Si l’installation du Pulse dans son bracelet est simple, et le petit appareil bien sécurisé (vous pouvez y aller, il ne risque pas de tomber, même sur sa base de chargement aimantée), retirer la bête s’avère un peu plus ardu, et l’on se demande quelle sera la résistance dans le temps des bracelets en silicone si l’on doit changer de configuration régulièrement. Le premier bracelet sert à installer le Pulse autour du poignet, le second plus haut autour du biceps. Un troisième, élastique cette fois, est proposé en option pour fixer le Pulse sur la cuisse ou le torse.

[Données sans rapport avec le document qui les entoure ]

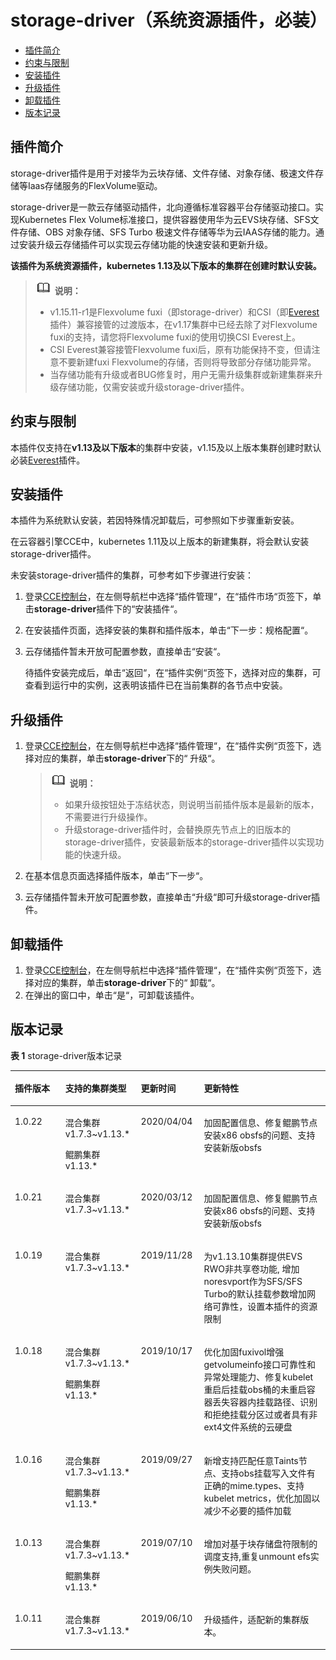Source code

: # storage-driver（系统资源插件，必装）<a name="cce_01_0127"></a>

-   [插件简介](#section25311744154917)
-   [约束与限制](#section3993231122718)
-   [安装插件](#section776571919194)
-   [升级插件](#section455343310401)
-   [卸载插件](#section20765191931911)
-   [版本记录](#section1945192816714)

## 插件简介<a name="section25311744154917"></a>

storage-driver插件是用于对接华为云块存储、文件存储、对象存储、极速文件存储等Iaas存储服务的FlexVolume驱动。

storage-driver是一款云存储驱动插件，北向遵循标准容器平台存储驱动接口。实现Kubernetes Flex Volume标准接口，提供容器使用华为云EVS块存储、SFS文件存储、OBS 对象存储、SFS Turbo 极速文件存储等华为云IAAS存储的能力。通过安装升级云存储插件可以实现云存储功能的快速安装和更新升级。

**该插件为系统资源插件，kubernetes 1.13及以下版本的集群在创建时默认安装。**

>![](public_sys-resources/icon-note.gif) **说明：** 
>-   v1.15.11-r1是Flexvolume fuxi（即storage-driver）和CSI（即[Everest](Everest（系统资源插件-必装）.md)插件）兼容接管的过渡版本，在v1.17集群中已经去除了对Flexvolume fuxi的支持，请您将Flexvolume fuxi的使用切换CSI Everest上。
>-   CSI Everest兼容接管Flexvolume fuxi后，原有功能保持不变，但请注意不要新建fuxi Flexvolume的存储，否则将导致部分存储功能异常。
>-   当存储功能有升级或者BUG修复时，用户无需升级集群或新建集群来升级存储功能，仅需安装或升级storage-driver插件。

## 约束与限制<a name="section3993231122718"></a>

本插件仅支持在**v1.13及以下版本**的集群中安装，v1.15及以上版本集群创建时默认必装[Everest](Everest（系统资源插件-必装）.md)插件。

## 安装插件<a name="section776571919194"></a>

本插件为系统默认安装，若因特殊情况卸载后，可参照如下步骤重新安装。

在云容器引擎CCE中，kubernetes 1.11及以上版本的新建集群，将会默认安装storage-driver插件。

未安装storage-driver插件的集群，可参考如下步骤进行安装：

1.  登录[CCE控制台](https://console.huaweicloud.com/cce2.0/?utm_source=helpcenter)，在左侧导航栏中选择“插件管理“，在“插件市场“页签下，单击**storage-driver**插件下的“安装插件“。
2.  在安装插件页面，选择安装的集群和插件版本，单击“下一步：规格配置“。
3.  云存储插件暂未开放可配置参数，直接单击“安装“。

    待插件安装完成后，单击“返回“，在“插件实例“页签下，选择对应的集群，可查看到运行中的实例，这表明该插件已在当前集群的各节点中安装。


## 升级插件<a name="section455343310401"></a>

1.  登录[CCE控制台](https://console.huaweicloud.com/cce2.0/?utm_source=helpcenter)，在左侧导航栏中选择“插件管理“，在“插件实例“页签下，选择对应的集群，单击**storage-driver**下的“ 升级“。

    >![](public_sys-resources/icon-note.gif) **说明：** 
    >-   如果升级按钮处于冻结状态，则说明当前插件版本是最新的版本，不需要进行升级操作。
    >-   升级storage-driver插件时，会替换原先节点上的旧版本的storage-driver插件，安装最新版本的storage-driver插件以实现功能的快速升级。

2.  在基本信息页面选择插件版本，单击“下一步“。
3.  云存储插件暂未开放可配置参数，直接单击“升级“即可升级storage-driver插件。

## 卸载插件<a name="section20765191931911"></a>

1.  登录[CCE控制台](https://console.huaweicloud.com/cce2.0/?utm_source=helpcenter)，在左侧导航栏中选择“插件管理“，在“插件实例“页签下，选择对应的集群，单击**storage-driver**下的“ 卸载“。
2.  在弹出的窗口中，单击“是“，可卸载该插件。

## 版本记录<a name="section1945192816714"></a>

**表 1**  storage-driver版本记录

<a name="table178175952310"></a>
<table><thead align="left"><tr id="row278175916234"><th class="cellrowborder" valign="top" width="16%" id="mcps1.2.5.1.1"><p id="p37875972314"><a name="p37875972314"></a><a name="p37875972314"></a>插件版本</p>
</th>
<th class="cellrowborder" valign="top" width="24%" id="mcps1.2.5.1.2"><p id="p1178135932311"><a name="p1178135932311"></a><a name="p1178135932311"></a>支持的集群类型</p>
</th>
<th class="cellrowborder" valign="top" width="20%" id="mcps1.2.5.1.3"><p id="p178185952316"><a name="p178185952316"></a><a name="p178185952316"></a>更新时间</p>
</th>
<th class="cellrowborder" valign="top" width="40%" id="mcps1.2.5.1.4"><p id="p2078175942320"><a name="p2078175942320"></a><a name="p2078175942320"></a>更新特性</p>
</th>
</tr>
</thead>
<tbody><tr id="row8606152894117"><td class="cellrowborder" valign="top" width="16%" headers="mcps1.2.5.1.1 "><p id="p16881172917440"><a name="p16881172917440"></a><a name="p16881172917440"></a>1.0.22</p>
</td>
<td class="cellrowborder" valign="top" width="24%" headers="mcps1.2.5.1.2 "><p id="p18881192915443"><a name="p18881192915443"></a><a name="p18881192915443"></a>混合集群 v1.7.3~v1.13.*</p>
<p id="p19881229144415"><a name="p19881229144415"></a><a name="p19881229144415"></a>鲲鹏集群 v1.13.*</p>
</td>
<td class="cellrowborder" valign="top" width="20%" headers="mcps1.2.5.1.3 "><p id="p19881129114419"><a name="p19881129114419"></a><a name="p19881129114419"></a>2020/04/04</p>
</td>
<td class="cellrowborder" valign="top" width="40%" headers="mcps1.2.5.1.4 "><p id="p14386367469"><a name="p14386367469"></a><a name="p14386367469"></a>加固配置信息、修复鲲鹏节点安装x86 obsfs的问题、支持安装新版obsfs</p>
</td>
</tr>
<tr id="row12566114195411"><td class="cellrowborder" valign="top" width="16%" headers="mcps1.2.5.1.1 "><p id="p2881162920449"><a name="p2881162920449"></a><a name="p2881162920449"></a>1.0.21</p>
</td>
<td class="cellrowborder" valign="top" width="24%" headers="mcps1.2.5.1.2 "><p id="p11881122911445"><a name="p11881122911445"></a><a name="p11881122911445"></a>混合集群 v1.7.3~v1.13.*</p>
</td>
<td class="cellrowborder" valign="top" width="20%" headers="mcps1.2.5.1.3 "><p id="p15881122944416"><a name="p15881122944416"></a><a name="p15881122944416"></a>2020/03/12</p>
</td>
<td class="cellrowborder" valign="top" width="40%" headers="mcps1.2.5.1.4 "><p id="p15464113674612"><a name="p15464113674612"></a><a name="p15464113674612"></a>加固配置信息、修复鲲鹏节点安装x86 obsfs的问题、支持安装新版obsfs</p>
</td>
</tr>
<tr id="row97875912317"><td class="cellrowborder" valign="top" width="16%" headers="mcps1.2.5.1.1 "><p id="p9881132911446"><a name="p9881132911446"></a><a name="p9881132911446"></a>1.0.19</p>
</td>
<td class="cellrowborder" valign="top" width="24%" headers="mcps1.2.5.1.2 "><p id="p3881152934410"><a name="p3881152934410"></a><a name="p3881152934410"></a>混合集群 v1.7.3~v1.13.*</p>
</td>
<td class="cellrowborder" valign="top" width="20%" headers="mcps1.2.5.1.3 "><p id="p8881202914412"><a name="p8881202914412"></a><a name="p8881202914412"></a>2019/11/28</p>
</td>
<td class="cellrowborder" valign="top" width="40%" headers="mcps1.2.5.1.4 "><p id="p5490936184612"><a name="p5490936184612"></a><a name="p5490936184612"></a>为v1.13.10集群提供EVS RWO非共享卷功能, 增加noresvport作为SFS/SFS Turbo的默认挂载参数增加网络可靠性，设置本插件的资源限制</p>
</td>
</tr>
<tr id="row187865919236"><td class="cellrowborder" valign="top" width="16%" headers="mcps1.2.5.1.1 "><p id="p188826298440"><a name="p188826298440"></a><a name="p188826298440"></a>1.0.18</p>
</td>
<td class="cellrowborder" valign="top" width="24%" headers="mcps1.2.5.1.2 "><p id="p78721727185012"><a name="p78721727185012"></a><a name="p78721727185012"></a>混合集群 v1.7.3~v1.13.*</p>
<p id="p188212292449"><a name="p188212292449"></a><a name="p188212292449"></a>鲲鹏集群 v1.13.*</p>
</td>
<td class="cellrowborder" valign="top" width="20%" headers="mcps1.2.5.1.3 "><p id="p208821829134411"><a name="p208821829134411"></a><a name="p208821829134411"></a>2019/10/17</p>
</td>
<td class="cellrowborder" valign="top" width="40%" headers="mcps1.2.5.1.4 "><p id="p24915362464"><a name="p24915362464"></a><a name="p24915362464"></a>优化加固fuxivol增强getvolumeinfo接口可靠性和异常处理能力、修复kubelet重启后挂载obs桶的未重启容器丢失容器内挂载路径、识别和拒绝挂载分区过或者具有非ext4文件系统的云硬盘</p>
</td>
</tr>
<tr id="row14788592234"><td class="cellrowborder" valign="top" width="16%" headers="mcps1.2.5.1.1 "><p id="p0882182917448"><a name="p0882182917448"></a><a name="p0882182917448"></a>1.0.16</p>
</td>
<td class="cellrowborder" valign="top" width="24%" headers="mcps1.2.5.1.2 "><p id="p1088219291441"><a name="p1088219291441"></a><a name="p1088219291441"></a>混合集群 v1.7.3~v1.13.*</p>
<p id="p088212974416"><a name="p088212974416"></a><a name="p088212974416"></a>鲲鹏集群 v1.13.*</p>
</td>
<td class="cellrowborder" valign="top" width="20%" headers="mcps1.2.5.1.3 "><p id="p388215290441"><a name="p388215290441"></a><a name="p388215290441"></a>2019/09/27</p>
</td>
<td class="cellrowborder" valign="top" width="40%" headers="mcps1.2.5.1.4 "><p id="p194911736164610"><a name="p194911736164610"></a><a name="p194911736164610"></a>新增支持匹配任意Taints节点、支持obs挂载写入文件有正确的mime.types、支持kubelet metrics，优化加固以减少不必要的插件加载</p>
</td>
</tr>
<tr id="row7533713124512"><td class="cellrowborder" valign="top" width="16%" headers="mcps1.2.5.1.1 "><p id="p1553451314454"><a name="p1553451314454"></a><a name="p1553451314454"></a>1.0.13</p>
</td>
<td class="cellrowborder" valign="top" width="24%" headers="mcps1.2.5.1.2 "><p id="p208821229154411"><a name="p208821229154411"></a><a name="p208821229154411"></a>混合集群 v1.7.3~v1.13.*</p>
<p id="p1988252994411"><a name="p1988252994411"></a><a name="p1988252994411"></a>鲲鹏集群 v1.13.*</p>
</td>
<td class="cellrowborder" valign="top" width="20%" headers="mcps1.2.5.1.3 "><p id="p053417134451"><a name="p053417134451"></a><a name="p053417134451"></a>2019/07/10</p>
</td>
<td class="cellrowborder" valign="top" width="40%" headers="mcps1.2.5.1.4 "><p id="p0492143664610"><a name="p0492143664610"></a><a name="p0492143664610"></a>增加对基于块存储盘符限制的调度支持,重复unmount efs实例失败问题。</p>
</td>
</tr>
<tr id="row832631715452"><td class="cellrowborder" valign="top" width="16%" headers="mcps1.2.5.1.1 "><p id="p173264174457"><a name="p173264174457"></a><a name="p173264174457"></a>1.0.11</p>
</td>
<td class="cellrowborder" valign="top" width="24%" headers="mcps1.2.5.1.2 "><p id="p20882229164415"><a name="p20882229164415"></a><a name="p20882229164415"></a>混合集群 v1.7.3~v1.13.*</p>
</td>
<td class="cellrowborder" valign="top" width="20%" headers="mcps1.2.5.1.3 "><p id="p14326151724512"><a name="p14326151724512"></a><a name="p14326151724512"></a>2019/06/10</p>
</td>
<td class="cellrowborder" valign="top" width="40%" headers="mcps1.2.5.1.4 "><p id="p0492153654617"><a name="p0492153654617"></a><a name="p0492153654617"></a>升级插件，适配新的集群版本。</p>
</td>
</tr>
</tbody>
</table>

Le Pulse est un gros bouton noir présentant un anneau rotatif cranté multicolore et en son centre, le logo de Soundbrenner lui aussi multicolore (de la même couleur que l’anneau). La partie centrale est tactile et multitouch, il vous faudra tourner l’anneau d’un quart de tour et poser deux doigts au centre pour l’allumer, taper en rythme avec un doigt pour définir le tempo (tap tempo donc), taper rapidement deux fois pour arrêter ou relancer le métronome… Le tempo se règle aussi en tournant l’anneau et l’ajustement se fait en temps réel, pas besoin de l’arrêter et de le relancer. La première chose qui saute aux yeux, c’est l’intensité de l’illumination de la bête, autant vous dire que le Pulse n’est pas discret. Heureusement, vous pouvez désactiver l’éclairage si vous le souhaitez via l’appli. Premier défaut, rien n’indique sur le Pulse lui-même le tempo. Là aussi il faudra passer par l’appli.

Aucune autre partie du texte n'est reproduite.